He delivers that sentence like a punch line. And follows
through with a full, husky laugh—soundtrack to the
singular image of Quaid’s face, curling into that
joker’s smile.
So he’ll
never be the big deal: Life, he insists, “is better than
it’s ever been.”
“I’m no
longer on my way up,” he says. “I’m not trying to become
something or achieve something or be something. I’m
just, um, enjoying what I do.”
Lately,
he has been doing a lot. Quaid made four movies last
year, including Smart People, a melodrama in
which he appears opposite
Sarah Jessica Parker and
Ellen Page as a curmudgeonly English professor who
has receded into a shell of petulance after his wife’s
death.

NO WORRIES.
Well beyond his
hot-shot years, Dennis Quaid is nonetheless having the
time of his life with a career now packed with
interesting characters, the latest being a creaky and
disaffected professor in Smart People.
“I saw
him as somebody who’s sleepwalking through life.
Somebody who’s lost his way as far as the fire in his
belly...which I think happens to all of us at some
point,” he muses on the phone from
New York hours before the film’s premiere. “I know
it’s happened to me.”
Quaid
still vividly recalls his first week of college at the
University of Houston, when he fell in love with
acting. Ten years later, after some easy, early success,
he was in his 30s and always “one movie away from being
the big deal.”
“And
that one movie never happened, actually,” he says,
laughing again. Then came a 1990 stint in rehab, a year
off that turned into two, an unheralded return and a
stretch of something like sleepwalking.
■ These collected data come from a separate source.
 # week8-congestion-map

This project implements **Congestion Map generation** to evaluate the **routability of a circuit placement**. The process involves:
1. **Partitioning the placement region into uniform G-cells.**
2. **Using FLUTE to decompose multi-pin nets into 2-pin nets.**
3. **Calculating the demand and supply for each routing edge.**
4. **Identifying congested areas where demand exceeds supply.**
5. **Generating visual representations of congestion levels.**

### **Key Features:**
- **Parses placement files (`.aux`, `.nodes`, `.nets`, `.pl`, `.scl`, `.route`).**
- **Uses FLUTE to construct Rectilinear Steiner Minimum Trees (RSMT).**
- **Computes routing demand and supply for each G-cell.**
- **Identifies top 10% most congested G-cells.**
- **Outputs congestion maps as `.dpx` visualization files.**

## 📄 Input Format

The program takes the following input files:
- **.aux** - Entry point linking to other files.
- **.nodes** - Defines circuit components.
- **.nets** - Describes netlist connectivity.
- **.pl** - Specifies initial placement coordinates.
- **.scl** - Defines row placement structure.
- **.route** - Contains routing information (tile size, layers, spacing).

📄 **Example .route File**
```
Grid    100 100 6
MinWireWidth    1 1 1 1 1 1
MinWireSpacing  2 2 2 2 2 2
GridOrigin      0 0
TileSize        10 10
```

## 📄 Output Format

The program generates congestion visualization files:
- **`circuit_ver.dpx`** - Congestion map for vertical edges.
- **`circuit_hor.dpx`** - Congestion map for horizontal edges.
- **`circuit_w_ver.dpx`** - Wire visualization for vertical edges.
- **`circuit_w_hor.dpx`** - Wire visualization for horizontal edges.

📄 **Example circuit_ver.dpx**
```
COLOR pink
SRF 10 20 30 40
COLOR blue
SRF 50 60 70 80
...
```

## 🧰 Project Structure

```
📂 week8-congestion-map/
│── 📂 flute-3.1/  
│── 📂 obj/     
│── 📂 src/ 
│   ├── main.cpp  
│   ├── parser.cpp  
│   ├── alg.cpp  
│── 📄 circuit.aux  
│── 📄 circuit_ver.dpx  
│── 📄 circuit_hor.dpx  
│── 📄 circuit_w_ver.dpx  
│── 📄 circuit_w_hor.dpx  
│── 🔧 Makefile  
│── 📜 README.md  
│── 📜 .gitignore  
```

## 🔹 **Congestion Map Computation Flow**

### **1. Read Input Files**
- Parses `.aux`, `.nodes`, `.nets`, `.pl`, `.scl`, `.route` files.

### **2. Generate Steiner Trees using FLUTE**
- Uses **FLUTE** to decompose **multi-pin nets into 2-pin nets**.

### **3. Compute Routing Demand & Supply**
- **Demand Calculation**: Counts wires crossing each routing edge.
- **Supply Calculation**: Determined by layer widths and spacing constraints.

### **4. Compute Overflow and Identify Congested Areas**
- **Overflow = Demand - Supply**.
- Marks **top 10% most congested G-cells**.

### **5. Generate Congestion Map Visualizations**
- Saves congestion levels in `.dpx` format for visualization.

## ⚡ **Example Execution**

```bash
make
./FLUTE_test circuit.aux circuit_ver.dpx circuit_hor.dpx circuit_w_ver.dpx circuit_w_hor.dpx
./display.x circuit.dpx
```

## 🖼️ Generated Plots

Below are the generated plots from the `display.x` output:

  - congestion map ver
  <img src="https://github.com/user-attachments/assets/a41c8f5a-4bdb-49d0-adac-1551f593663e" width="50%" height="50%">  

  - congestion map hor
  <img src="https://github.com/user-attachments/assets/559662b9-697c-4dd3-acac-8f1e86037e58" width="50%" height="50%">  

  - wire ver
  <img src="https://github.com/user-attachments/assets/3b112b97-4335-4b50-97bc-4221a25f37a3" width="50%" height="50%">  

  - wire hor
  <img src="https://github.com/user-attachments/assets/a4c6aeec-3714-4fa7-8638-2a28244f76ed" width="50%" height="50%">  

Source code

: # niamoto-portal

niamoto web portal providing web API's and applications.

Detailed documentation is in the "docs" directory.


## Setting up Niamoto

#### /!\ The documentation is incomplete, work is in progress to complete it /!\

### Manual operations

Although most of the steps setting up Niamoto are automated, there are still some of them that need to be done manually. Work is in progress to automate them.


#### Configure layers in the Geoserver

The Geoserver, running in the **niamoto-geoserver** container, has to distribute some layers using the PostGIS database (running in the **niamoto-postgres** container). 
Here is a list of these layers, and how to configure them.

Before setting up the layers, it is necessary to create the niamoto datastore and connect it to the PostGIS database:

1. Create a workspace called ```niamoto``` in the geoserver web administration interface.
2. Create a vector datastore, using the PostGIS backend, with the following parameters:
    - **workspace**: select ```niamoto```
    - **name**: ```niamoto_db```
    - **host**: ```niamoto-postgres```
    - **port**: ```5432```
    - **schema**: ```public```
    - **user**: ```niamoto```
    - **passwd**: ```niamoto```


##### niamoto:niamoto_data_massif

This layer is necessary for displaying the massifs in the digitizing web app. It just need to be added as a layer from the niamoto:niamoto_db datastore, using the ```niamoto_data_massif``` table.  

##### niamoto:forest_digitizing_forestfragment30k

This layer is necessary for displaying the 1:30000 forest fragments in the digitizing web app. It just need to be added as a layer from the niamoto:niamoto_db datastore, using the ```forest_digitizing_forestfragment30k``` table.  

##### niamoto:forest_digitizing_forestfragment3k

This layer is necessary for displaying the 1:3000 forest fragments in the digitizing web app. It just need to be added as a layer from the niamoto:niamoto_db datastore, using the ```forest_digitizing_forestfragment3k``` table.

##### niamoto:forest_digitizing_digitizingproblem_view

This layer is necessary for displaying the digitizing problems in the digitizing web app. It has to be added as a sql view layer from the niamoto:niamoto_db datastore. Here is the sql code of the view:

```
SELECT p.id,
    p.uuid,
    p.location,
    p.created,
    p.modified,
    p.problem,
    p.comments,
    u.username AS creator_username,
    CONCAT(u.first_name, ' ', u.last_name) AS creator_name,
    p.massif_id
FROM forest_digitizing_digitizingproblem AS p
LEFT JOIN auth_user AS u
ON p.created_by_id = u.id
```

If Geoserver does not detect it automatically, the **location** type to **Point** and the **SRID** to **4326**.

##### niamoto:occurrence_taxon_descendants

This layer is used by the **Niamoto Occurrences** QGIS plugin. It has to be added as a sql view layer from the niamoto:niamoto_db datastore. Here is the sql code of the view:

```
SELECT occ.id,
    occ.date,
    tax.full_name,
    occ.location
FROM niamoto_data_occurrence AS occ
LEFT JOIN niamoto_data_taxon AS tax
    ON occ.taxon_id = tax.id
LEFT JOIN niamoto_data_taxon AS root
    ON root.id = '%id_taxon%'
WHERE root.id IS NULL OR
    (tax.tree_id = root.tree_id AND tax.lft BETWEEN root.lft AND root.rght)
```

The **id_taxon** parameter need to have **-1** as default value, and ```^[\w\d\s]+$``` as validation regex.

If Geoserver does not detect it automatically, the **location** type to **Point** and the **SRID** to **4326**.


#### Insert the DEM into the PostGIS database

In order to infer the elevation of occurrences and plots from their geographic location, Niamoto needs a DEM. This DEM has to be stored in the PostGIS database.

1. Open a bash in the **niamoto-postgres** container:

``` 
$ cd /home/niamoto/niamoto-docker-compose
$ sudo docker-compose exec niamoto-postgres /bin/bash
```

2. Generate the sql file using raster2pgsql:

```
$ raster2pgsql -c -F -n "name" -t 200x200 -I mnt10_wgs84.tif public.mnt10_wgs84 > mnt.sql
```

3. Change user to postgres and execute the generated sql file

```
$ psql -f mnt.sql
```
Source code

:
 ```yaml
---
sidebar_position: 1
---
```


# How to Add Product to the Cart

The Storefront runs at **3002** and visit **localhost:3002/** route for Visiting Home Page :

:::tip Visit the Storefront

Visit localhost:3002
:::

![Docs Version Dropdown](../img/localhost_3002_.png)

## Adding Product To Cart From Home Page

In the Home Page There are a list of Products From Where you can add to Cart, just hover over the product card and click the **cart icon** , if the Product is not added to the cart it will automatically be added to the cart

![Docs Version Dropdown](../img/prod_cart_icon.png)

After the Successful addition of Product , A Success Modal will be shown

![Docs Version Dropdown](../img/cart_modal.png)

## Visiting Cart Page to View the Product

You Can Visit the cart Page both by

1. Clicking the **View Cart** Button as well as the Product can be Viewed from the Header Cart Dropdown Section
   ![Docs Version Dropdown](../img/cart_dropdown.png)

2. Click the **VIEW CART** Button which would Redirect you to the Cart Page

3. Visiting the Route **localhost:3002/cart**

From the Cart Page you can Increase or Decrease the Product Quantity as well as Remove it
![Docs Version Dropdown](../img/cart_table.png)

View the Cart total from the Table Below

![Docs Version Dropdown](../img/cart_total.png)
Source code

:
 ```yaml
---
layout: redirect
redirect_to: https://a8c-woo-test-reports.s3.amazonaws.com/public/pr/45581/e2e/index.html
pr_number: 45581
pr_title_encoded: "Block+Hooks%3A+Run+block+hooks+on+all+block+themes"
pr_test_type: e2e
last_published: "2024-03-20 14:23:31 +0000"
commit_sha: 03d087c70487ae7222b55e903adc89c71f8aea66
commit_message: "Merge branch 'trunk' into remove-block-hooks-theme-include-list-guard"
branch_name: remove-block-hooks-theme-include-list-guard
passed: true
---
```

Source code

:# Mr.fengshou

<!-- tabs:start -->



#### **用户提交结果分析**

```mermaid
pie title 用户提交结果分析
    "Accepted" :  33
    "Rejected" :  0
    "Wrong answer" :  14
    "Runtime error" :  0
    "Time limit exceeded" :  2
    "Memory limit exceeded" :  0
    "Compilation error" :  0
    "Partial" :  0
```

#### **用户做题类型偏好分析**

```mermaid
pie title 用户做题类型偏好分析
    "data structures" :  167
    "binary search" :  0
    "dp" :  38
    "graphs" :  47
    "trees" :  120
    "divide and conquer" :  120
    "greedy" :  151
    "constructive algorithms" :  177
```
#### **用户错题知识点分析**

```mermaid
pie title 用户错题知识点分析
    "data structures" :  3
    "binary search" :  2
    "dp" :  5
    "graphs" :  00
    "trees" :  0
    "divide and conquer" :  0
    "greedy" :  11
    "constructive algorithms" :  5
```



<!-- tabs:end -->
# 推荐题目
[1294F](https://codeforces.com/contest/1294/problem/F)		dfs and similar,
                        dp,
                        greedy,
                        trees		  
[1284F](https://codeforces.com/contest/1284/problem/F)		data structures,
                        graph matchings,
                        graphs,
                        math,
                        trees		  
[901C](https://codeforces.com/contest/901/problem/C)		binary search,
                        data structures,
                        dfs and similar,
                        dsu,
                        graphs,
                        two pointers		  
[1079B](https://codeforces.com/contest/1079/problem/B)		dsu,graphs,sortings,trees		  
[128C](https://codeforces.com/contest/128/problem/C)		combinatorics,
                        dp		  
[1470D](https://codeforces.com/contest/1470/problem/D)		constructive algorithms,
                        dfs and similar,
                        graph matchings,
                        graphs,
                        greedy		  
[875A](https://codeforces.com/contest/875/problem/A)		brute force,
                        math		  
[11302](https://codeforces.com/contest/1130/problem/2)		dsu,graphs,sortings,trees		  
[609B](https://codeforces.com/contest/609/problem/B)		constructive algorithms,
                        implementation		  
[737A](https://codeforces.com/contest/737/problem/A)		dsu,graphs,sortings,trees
Quaid continued
to make movies, but “it became a real struggle,” he
says. Until, one day, it just wasn’t. He considers 2002
(the year The Rookie and Far From Heaven
were released) as a turning point. The films were well
received, but more important, it’s when he decided to
focus on having fun with his work and that “being the
big deal doesn’t really matter anymore.”
He
apologizes for tripping over clichés as he talks about
his career, but here it comes: “Really, the only
satisfaction I get from my work is doing it,” he says.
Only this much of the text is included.